HTML::Element::Convert - Monkeypatch content conversion methods into HTML::Element


HTML-Element-Convert documentation Contained in the HTML-Element-Convert distribution.

Index


Code Index:

NAME

Top

HTML::Element::Convert - Monkeypatch content conversion methods into HTML::Element

VERSION

Top

Version 0.10

SYNOPSIS

Top

  use HTML::TreeBulder;
  use HTML::Element::Convert;

  my $tree = HTML::TreeBuilder->new_from_content($html);

  # Search for some JSON-encoded meta-data embedded in the document and extract it:
  my $element = $tree->look_down(...);
  my $hash = $element->extract_content;

  # This time extract the YAML data and delete the containing element from the tree:
  $element = $tree->look_down(...);
  $hash = $element->pull_content;

  # Convert the content of any <div> with a 'lang="markdown"' attribute into HTML:
  $tree->convert_content;

$element->convert_content

Look for every div below $element containing a lang attribute.
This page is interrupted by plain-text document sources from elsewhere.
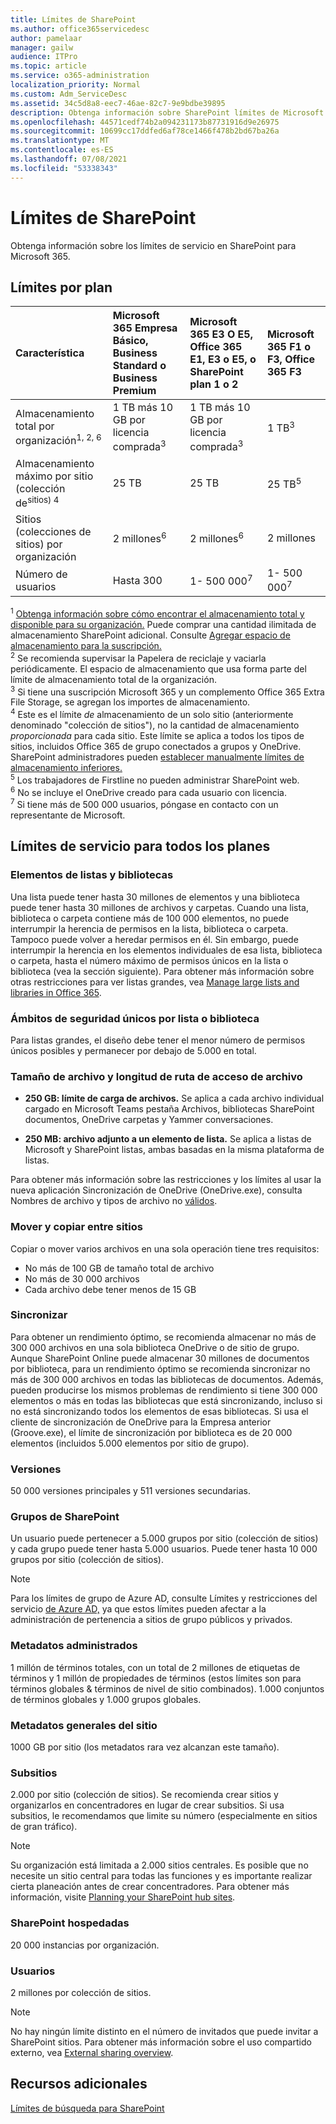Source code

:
 ```yaml
---
title: Límites de SharePoint
ms.author: office365servicedesc
author: pamelaar
manager: gailw
audience: ITPro
ms.topic: article
ms.service: o365-administration
localization_priority: Normal
ms.custom: Adm_ServiceDesc
ms.assetid: 34c5d8a8-eec7-46ae-82c7-9e9bdbe39895
description: Obtenga información sobre SharePoint límites de Microsoft 365 y planes independientes.
ms.openlocfilehash: 44571cedf74b2a094231173b87731916d9e26975
ms.sourcegitcommit: 10699cc17ddfed6af78ce1466f478b2bd67ba26a
ms.translationtype: MT
ms.contentlocale: es-ES
ms.lasthandoff: 07/08/2021
ms.locfileid: "53338343"
---
```

# <a name="sharepoint-limits"></a>Límites de SharePoint

Obtenga información sobre los límites de servicio en SharePoint para Microsoft 365.
  
## <a name="limits-by-plan"></a>Límites por plan 

| Característica | Microsoft 365 Empresa Básico, Business Standard o Business Premium | Microsoft 365 E3 O E5, Office 365 E1, E3 o E5, o SharePoint plan 1 o 2 | Microsoft 365 F1 o F3, Office 365 F3 |
|:-----|:-----|:-----|:-----|
|Almacenamiento total por organización<sup>1, 2, 6</sup> <br/> |1 TB más 10 GB por licencia comprada<sup>3</sup>  <br/> |1 TB más 10 GB por licencia comprada<sup>3</sup> <br/> |1 TB<sup>3</sup> <br/> |
|Almacenamiento máximo por sitio (colección de<sup>sitios) 4</sup><br/> |25 TB <br/> |25 TB <br/> |25 TB<sup>5</sup> <br/> |
|Sitios (colecciones de sitios) por organización  <br/> |2 millones<sup>6</sup> <br/> |2 millones<sup>6</sup> <br/> |2 millones<br/> |
|Número de usuarios  <br/> |Hasta 300  <br/> |1- 500 000<sup>7</sup> <br/> |1- 500 000<sup>7</sup> <br/> |
   
<sup>1</sup> [Obtenga información sobre cómo encontrar el almacenamiento total y disponible para su organización.](/sharepoint/manage-site-collection-storage-limits) Puede comprar una cantidad ilimitada de almacenamiento SharePoint adicional. Consulte [Agregar espacio de almacenamiento para la suscripción.](/office365/admin/subscriptions-and-billing/add-storage-space) 
<br/><sup>2</sup> Se recomienda supervisar la Papelera de reciclaje y vaciarla periódicamente. El espacio de almacenamiento que usa forma parte del límite de almacenamiento total de la organización. 
<br/> <sup>3</sup> Si tiene una suscripción Microsoft 365 y un complemento Office 365 Extra File Storage, se agregan los importes de almacenamiento. 
<br/> <sup>4</sup> Este es el límite *de* almacenamiento de un solo sitio (anteriormente denominado "colección de sitios"), no la cantidad de almacenamiento *proporcionada* para cada sitio. Este límite se aplica a todos los tipos de sitios, incluidos Office 365 de grupo conectados a grupos y OneDrive. SharePoint administradores pueden [establecer manualmente límites de almacenamiento inferiores.](/sharepoint/manage-site-collection-storage-limits#manage-individual-site-storage-limits) 
<br/> <sup>5</sup> Los trabajadores de Firstline no pueden administrar SharePoint web. 
<br/> <sup>6</sup> No se incluye el OneDrive creado para cada usuario con licencia. 
<br/> <sup>7</sup> Si tiene más de 500 000 usuarios, póngase en contacto con un representante de Microsoft. 
  
## <a name="service-limits-for-all-plans"></a>Límites de servicio para todos los planes

### <a name="items-in-lists-and-libraries"></a>Elementos de listas y bibliotecas

Una lista puede tener hasta 30 millones de elementos y una biblioteca puede tener hasta 30 millones de archivos y carpetas. Cuando una lista, biblioteca o carpeta contiene más de 100 000 elementos, no puede interrumpir la herencia de permisos en la lista, biblioteca o carpeta. Tampoco puede volver a heredar permisos en él. Sin embargo, puede interrumpir la herencia en los elementos individuales de esa lista, biblioteca o carpeta, hasta el número máximo de permisos únicos en la lista o biblioteca (vea la sección siguiente). Para obtener más información sobre otras restricciones para ver listas grandes, vea [Manage large lists and libraries in Office 365](https://support.office.com/article/b4038448-ec0e-49b7-b853-679d3d8fb784).

### <a name="unique-security-scopes-per-list-or-library"></a>Ámbitos de seguridad únicos por lista o biblioteca

Para listas grandes, el diseño debe tener el menor número de permisos únicos posibles y permanecer por debajo de 5.000 en total.

### <a name="file-size-and-file-path-length"></a>Tamaño de archivo y longitud de ruta de acceso de archivo

- **250 GB: límite de carga de archivos.** Se aplica a cada archivo individual cargado en Microsoft Teams pestaña Archivos, bibliotecas SharePoint documentos, OneDrive carpetas y Yammer conversaciones.

- **250 MB: archivo adjunto a un elemento de lista.** Se aplica a listas de Microsoft y SharePoint listas, ambas basadas en la misma plataforma de listas.

Para obtener más información sobre las restricciones y los límites al usar la nueva aplicación Sincronización de OneDrive (OneDrive.exe), consulta Nombres de archivo y tipos de archivo no [válidos](https://support.office.com/article/64883a5d-228e-48f5-b3d2-eb39e07630fa).

### <a name="moving-and-copying-across-sites"></a>Mover y copiar entre sitios

Copiar o mover varios archivos en una sola operación tiene tres requisitos:

- No más de 100 GB de tamaño total de archivo
- No más de 30 000 archivos
- Cada archivo debe tener menos de 15 GB

### <a name="sync"></a>Sincronizar

Para obtener un rendimiento óptimo, se recomienda almacenar no más de 300 000 archivos en una sola biblioteca OneDrive o de sitio de grupo. Aunque SharePoint Online puede almacenar 30 millones de documentos por biblioteca, para un rendimiento óptimo se recomienda sincronizar no más de 300 000 archivos en todas las bibliotecas de documentos. Además, pueden producirse los mismos problemas de rendimiento si tiene 300 000 elementos o más en todas las bibliotecas que está sincronizando, incluso si no está sincronizando todos los elementos de esas bibliotecas. Si usa el cliente de sincronización de OneDrive para la Empresa anterior (Groove.exe), el límite de sincronización por biblioteca es de 20 000 elementos (incluidos 5.000 elementos por sitio de grupo).

### <a name="versions"></a>Versiones

50 000 versiones principales y 511 versiones secundarias.

### <a name="sharepoint-groups"></a>Grupos de SharePoint

Un usuario puede pertenecer a 5.000 grupos por sitio (colección de sitios) y cada grupo puede tener hasta 5.000 usuarios. Puede tener hasta 10 000 grupos por sitio (colección de sitios).

> [!NOTE]
> Para los límites de grupo de Azure AD, consulte Límites y restricciones del servicio [de Azure AD,](/azure/active-directory/users-groups-roles/directory-service-limits-restrictions) ya que estos límites pueden afectar a la administración de pertenencia a sitios de grupo públicos y privados.

### <a name="managed-metadata"></a>Metadatos administrados

1 millón de términos totales, con un total de 2 millones de etiquetas de términos y 1 millón de propiedades de términos (estos límites son para términos globales & términos de nivel de sitio combinados). 1.000 conjuntos de términos globales y 1.000 grupos globales.

### <a name="overall-site-metadata"></a>Metadatos generales del sitio

1000 GB por sitio (los metadatos rara vez alcanzan este tamaño).

### <a name="subsites"></a>Subsitios

2.000 por sitio (colección de sitios). Se recomienda crear sitios y organizarlos en concentradores en lugar de crear subsitios. Si usa subsitios, le recomendamos que limite su número (especialmente en sitios de gran tráfico).

> [!NOTE]
> Su organización está limitada a 2.000 sitios centrales. Es posible que no necesite un sitio central para todas las funciones y es importante realizar cierta planeación antes de crear concentradores. Para obtener más información, visite [Planning your SharePoint hub sites](/sharepoint/planning-hub-sites).

### <a name="sharepoint-hosted-applications"></a>SharePoint hospedadas

20 000 instancias por organización.

### <a name="users"></a>Usuarios

2 millones por colección de sitios.

> [!NOTE]
> No hay ningún límite distinto en el número de invitados que puede invitar a SharePoint sitios. Para obtener más información sobre el uso compartido externo, vea [External sharing overview](/sharepoint/external-sharing-overview).

## <a name="see-also"></a>Recursos adicionales

[Límites de búsqueda para SharePoint](/sharepoint/search-limits)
If it recognizes lang, it will convert and replace the div's content.

Currently, only markdown is supported.

$content = $element->extract_content([TYPE])

Extract and parse the content of $element. If TYPE is given, then this method will assume the content is of the given type, and try to parse it accordingly. Otherwise it will use the lang attribute of $element to detemine the type.

$content = $element->pull_content([TYPE])

Like extract_content, extract and parse the content of $element. It will also delete $element from the tree.

AUTHOR

Top

Robert Krimen, <rkrimen at cpan.org>

BUGS

Top

Please report any bugs or feature requests to bug-html-element-convert at rt.cpan.org, or through the web interface at http://rt.cpan.org/NoAuth/ReportBug.html?Queue=HTML-Element-Convert. I will be notified, and then you'll automatically be notified of progress on your bug as I make changes.

SUPPORT

Top

You can find documentation for this module with the perldoc command.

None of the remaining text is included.